Il représente parfaitement cette dimension clair-obscur dont nous parlions plus haut, et qui a été déclinée avec intelligence et subtilité dans presque toutes les zones du jeu. Certes, la carte en elle-même n’est peut-être pas aussi vivante que celle de RDR2, par exemple. Mais chaque portion a une véritable âme, une histoire travaillée, et il n’y a pas la moindre zone prétexte dans ce monde immense ; rien n’a été négligé, et il est évident que chaque recoin a fait l’objet d’un véritable processus de réflexion et de création à part entière.
Ces réflexions valent aussi pour la principale attraction du jeu, à savoir les ennemis. Elden Ring était attendu au tournant à ce niveau, sachant que la franchise Dark Souls a produit certains adversaires parmi les plus mémorables de l’histoire du jeu vidéo. Et le contrat a été honoré avec brio.
Le dernier-né de FromSoftware propose un bestiaire sensationnel, et intégré de façon particulièrement intelligente organique dans l’Entre-Terre. D’affreuses mains de Liurna aux fiers guerriers déchus de Leyndell en passant par les bêtes féroces du Plateau d’Altus, pour ne citer qu’eux, Elden Ring propose des dizaines d’adversaires tous plus artistiquement intéressants que les autres.

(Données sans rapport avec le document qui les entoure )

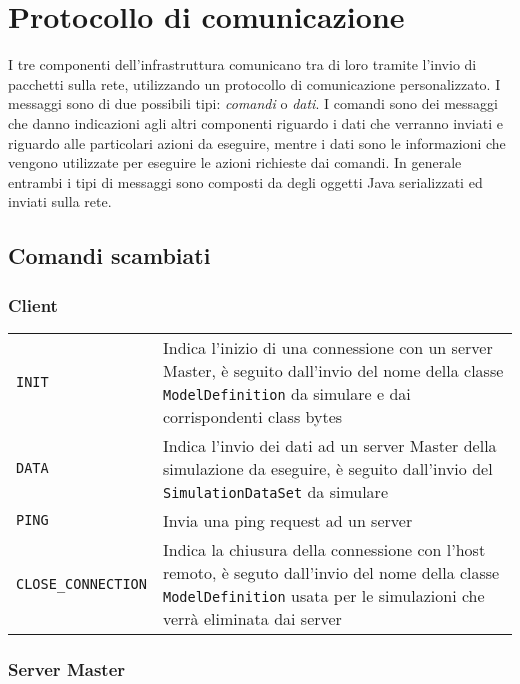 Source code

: 
\section{Protocollo di comunicazione}

I tre componenti dell'infrastruttura comunicano tra di loro tramite l'invio di pacchetti sulla rete, utilizzando un protocollo di comunicazione personalizzato. 
I messaggi sono di due possibili tipi: \emph{comandi} o \emph{dati}. I comandi sono dei messaggi che danno indicazioni agli altri componenti riguardo i dati che verranno inviati e riguardo alle particolari azioni da eseguire, mentre i dati sono le informazioni che vengono utilizzate per eseguire le azioni richieste dai comandi. In generale entrambi i tipi di messaggi sono composti da degli oggetti Java serializzati ed inviati sulla rete.

\subsection{Comandi scambiati}

\subsubsection{Client}

\begin{table}[H]
    \begin{tabularx}{\linewidth}{ l X }
       \texttt{INIT}             & Indica l'inizio di una connessione con un server Master, è seguito dall'invio del nome della classe \texttt{ModelDefinition} da simulare e dai corrispondenti class bytes \\
       \texttt{DATA}             & Indica l'invio dei dati ad un server Master della simulazione da eseguire, è seguito dall'invio del \texttt{SimulationDataSet} da simulare \\
       \texttt{PING}             & Invia una ping request ad un server \\
       \texttt{CLOSE\_CONNECTION} & Indica la chiusura della connessione con l'host remoto, è seguto dall'invio del nome della classe \texttt{ModelDefinition} usata per le simulazioni che verrà eliminata dai server
    \end{tabularx}
\end{table}

\subsubsection{Server Master}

Et cela vaut tout particulièrement pour les plus marquants d’entre eux, à savoir les boss. Certains ont été réutilisés à plusieurs reprises, mais tous les designs originaux sont absolument fabuleux en termes de modélisation 3D, d’animation et de lore.
Avec Elden Ring, Miyazaki et ses troupes ont produit certains des méchants les plus mémorables de leur histoire ; le titre comporte une belle brochette de boss qui méritent tous leur place au panthéon de FromSoftware, aux côtés de Gwynn, Ornstein & Smough, Artorias et consorts. On peut citer des champions comme l’affreux Margit qui a traumatisé bon nombre de néophytes, le vénérable Radagon qui attend les joueurs au terme de leur quête, ou encore l’impitoyable Malenia qui a humilié des hordes de vaillants guerriers.

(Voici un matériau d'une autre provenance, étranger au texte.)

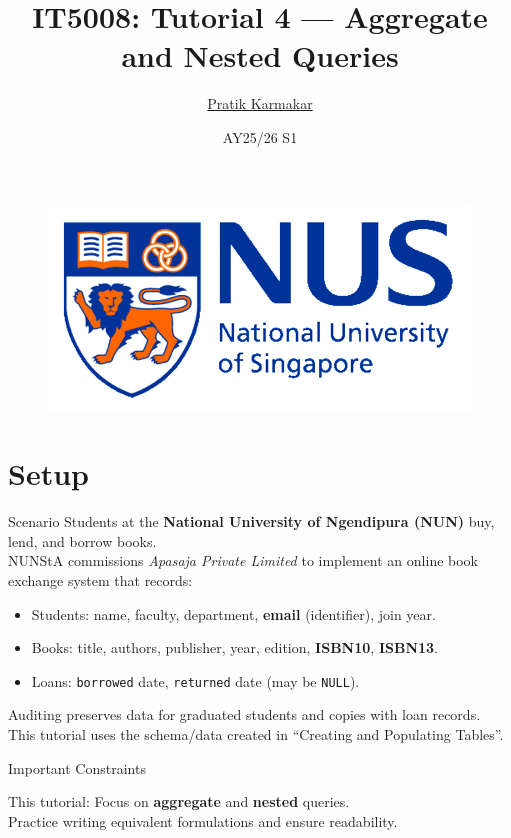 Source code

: \documentclass{beamer}
\author{\href{https://pratik2358.github.io/}{Pratik Karmakar}}
\title{IT5008: Tutorial 4 — Aggregate and Nested Queries}
\institute{
  School of Computing,\\
  National University of Singapore
}
\date{AY25/26 S1}
\begin{document}
\begin{frame}
  \titlepage
  \begin{figure}[htpb]
    \begin{center}
      \includegraphics[keepaspectratio, scale=0.18]{nus-logo.png}
    \end{center}
  \end{figure}
\end{frame}

\section{Setup}
\begin{frame}{Scenario}
\small
Students at the \textbf{National University of Ngendipura (NUN)} buy, lend, and borrow books.\\
NUNStA commissions \emph{Apasaja Private Limited} to implement an online book exchange system that records:
\begin{itemize}\itemsep3pt
  \item Students: name, faculty, department, \textbf{email} (identifier), join year.
  \item Books: title, authors, publisher, year, edition, \textbf{ISBN10}, \textbf{ISBN13}.
  \item Loans: \texttt{borrowed} date, \texttt{returned} date (may be \texttt{NULL}).
\end{itemize}
Auditing preserves data for graduated students and copies with loan records. \\
This tutorial uses the schema/data created in “Creating and Populating Tables”.
\end{frame}

\begin{frame}{Important Constraints}
\Large
\begin{block}{This tutorial:}
Focus on \textbf{aggregate} and \textbf{nested} queries.\\
Practice writing equivalent formulations and ensure readability.
\end{block}
\end{frame}
\end{document}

Mettez tous ces éléments bout à bout (et tous les autres que nous n’aurons pas le temps d’aborder dans cet article), et vous obtenez une direction artistique d’une qualité tout simplement exceptionnelle qui méritait absolument d’être primée.
Parce qu’on en parlera encore dans dix ans
Un jeu n’a pas absolument besoin de s’inscrire dans la durée pour prétendre au titre de jeu de l’année. S’il est suffisamment bon, il peut tout à fait séduire son public même avec une rejouabilité négligeable. Mais dans l’absolu, la rejouabilité reste un facteur assez important. Les titres qui affichent la durée de vie la plus importante ont plus de chances d’être réexplorés par de nombreux joueurs au fil des années, et si le gameplay en vaut la peine, ils sont donc plus susceptibles de rester dans les mémoires.

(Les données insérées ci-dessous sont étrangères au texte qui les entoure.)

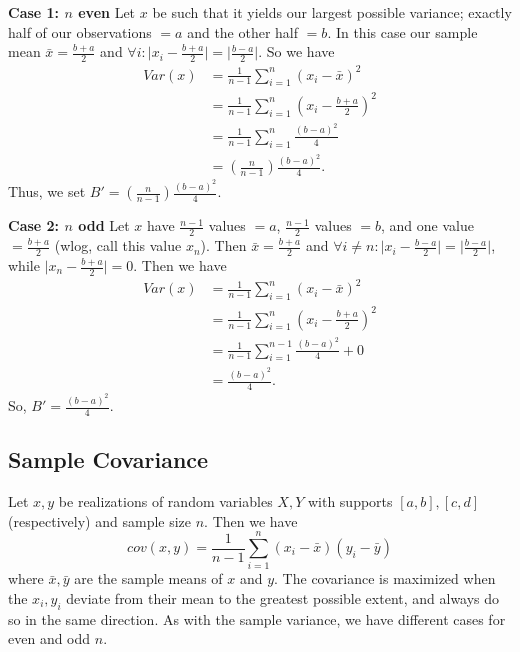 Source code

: \documentclass[11pt]{scrartcl} %
\begin{document}
\textbf{Case 1: $n$ even} \newline
Let $x$ be such that it yields our largest possible variance;
exactly half of our observations $= a$ and the other half $= b$.
In this case our sample mean $\bar{x} = \frac{b+a}{2}$ and
$\forall i: \vert x_i - \frac{b+a}{2} \vert = \vert \frac{b-a}{2} \vert$. So we have
\begin{align*}
	Var(x) &= \frac{1}{n-1} \sum_{i=1}^{n} (x_i - \bar{x})^2 \\
		   &= \frac{1}{n-1} \sum_{i=1}^{n} \left(x_i - \frac{b+a}{2}\right)^2 \\
		   &= \frac{1}{n-1} \sum_{i=1}^{n} \frac{(b-a)^2}{4} \\
		   &= \left(\frac{n}{n-1}\right) \frac{(b-a)^2}{4}.
\end{align*}
Thus, we set $B' = \left(\frac{n}{n-1}\right) \frac{(b-a)^2}{4}$.

\textbf{Case 2: $n$ odd} \newline
Let $x$ have $\frac{n-1}{2}$ values $=a$, $\frac{n-1}{2}$ values $=b$, and one value $=\frac{b+a}{2}$
(wlog, call this value $x_n$). Then $\bar{x} = \frac{b+a}{2}$ and
$\forall i \neq n: \vert x_i - \frac{b-a}{2} \vert = \vert \frac{b-a}{2} \vert$, while
$\vert x_n - \frac{b+a}{2} \vert = 0$. Then we have
\begin{align*}
	Var(x) &= \frac{1}{n-1} \sum_{i=1}^{n} (x_i - \bar{x})^2 \\
		   &= \frac{1}{n-1} \sum_{i=1}^{n} \left(x_i - \frac{b+a}{2}\right)^2 \\
		   &= \frac{1}{n-1} \sum_{i=1}^{n-1} \frac{(b-a)^2}{4} + 0 \\
		   &= \frac{(b-a)^2}{4}.
\end{align*}
So, $B' = \frac{(b-a)^2}{4}$.

\subsection{Sample Covariance}
\label{subsec:Bprime_sample_covariance}
Let $x,y$ be realizations of random variables $X,Y$ with supports $[a,b], [c,d]$ (respectively)
and sample size $n$. Then we have
\[ cov(x,y) = \frac{1}{n-1} \sum_{i=1}^{n}(x_i-\bar{x})(y_i-\bar{y}) \]
where $\bar{x}, \bar{y}$ are the sample means of $x$ and $y$. The covariance is maximized
when the $x_i,y_i$ deviate from their mean to the greatest possible extent, and always do
so in the same direction. As with the sample variance, we have different cases for
even and odd $n$. \newline
\end{document}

Et à ce niveau, la franchise Dark Souls est une véritable référence. Des tas de forcenés continuent d’écumer inlassablement ses interminables couloirs jonchés d’ennemis impitoyables. Certains le font simplement par amour du jeu, et savourent le fait de maîtriser chaque affrontement à la perfection. De l’autre côté du spectre, les speedrunners se livrent une compétition féroce pour tenter de finir le jeu le plus vite possible.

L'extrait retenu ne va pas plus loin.